PROBLEM DETAILS: From the first line to the last, restate the records word for word, skipping the pictures.

Items from a data source:
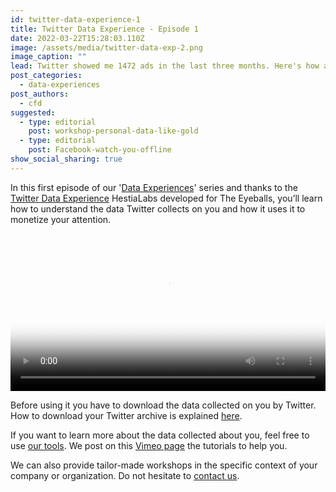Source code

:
```yaml
---
id: twitter-data-experience-1
title: Twitter Data Experience - Episode 1
date: 2022-03-22T15:28:03.110Z
image: /assets/media/twitter-data-exp-2.png
image_caption: ""
lead: Twitter showed me 1472 ads in the last three months. Here's how and why.
post_categories:
  - data-experiences
post_authors:
  - cfd
suggested:
  - type: editorial
    post: workshop-personal-data-like-gold
  - type: editorial
    post: Facebook-watch-you-offline
show_social_sharing: true
---
```

In this first episode of our '[Data Experiences](/en/blog/category/data-experiences/)' series and thanks to the [Twitter Data Experience](https://experiences.hestialabs.org/twitter) HestiaLabs developed for The Eyeballs, you’ll learn how to understand the data Twitter collects on you and how it uses it to monetize your attention.

<video poster="/assets/media/Twitter-Data-Exp-2.png" controls width="100%">
  <source src="/assets/media/1-Stream-Twitter-1-Data-Exp_final.mp4" type="video/mp4">
</video>

Before using it you have to download the data collected on you by Twitter. How to download your Twitter archive is explained [here](https://twitter.com/LetTweetBe/status/1417439902753505281?s=20&t=zxogfz_OtQiyxvgNrc4Isw).

If you want to learn more about the data collected about you, feel free to use [our tools](/en/tools/). We post on this [Vimeo page](https://vimeo.com/hestiaai) the tutorials to help you.

We can also provide tailor-made workshops in the specific context of your company or organization. Do not hesitate to [contact us](/en/contact/).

RESPONSE:
Source code

:
```yaml
---
id: twitter-data-experience-1
title: Twitter Data Experience - Episode 1
date: 2022-03-22T15:28:03.110Z
image: /assets/media/twitter-data-exp-2.png
image_caption: ""
lead: Twitter showed me 1472 ads in the last three months. Here's how and why.
post_categories:
  - data-experiences
post_authors:
  - cfd
suggested:
  - type: editorial
    post: workshop-personal-data-like-gold
  - type: editorial
    post: Facebook-watch-you-offline
show_social_sharing: true
---
```

In this first episode of our '[Data Experiences](/en/blog/category/data-experiences/)' series and thanks to the [Twitter Data Experience](https://experiences.hestialabs.org/twitter) HestiaLabs developed for The Eyeballs, you’ll learn how to understand the data Twitter collects on you and how it uses it to monetize your attention.

<video poster="/assets/media/Twitter-Data-Exp-2.png" controls width="100%">
  <source src="/assets/media/1-Stream-Twitter-1-Data-Exp_final.mp4" type="video/mp4">
</video>

Before using it you have to download the data collected on you by Twitter. How to download your Twitter archive is explained [here](https://twitter.com/LetTweetBe/status/1417439902753505281?s=20&t=zxogfz_OtQiyxvgNrc4Isw).

If you want to learn more about the data collected about you, feel free to use [our tools](/en/tools/). We post on this [Vimeo page](https://vimeo.com/hestiaai) the tutorials to help you.

We can also provide tailor-made workshops in the specific context of your company or organization. Do not hesitate to [contact us](/en/contact/).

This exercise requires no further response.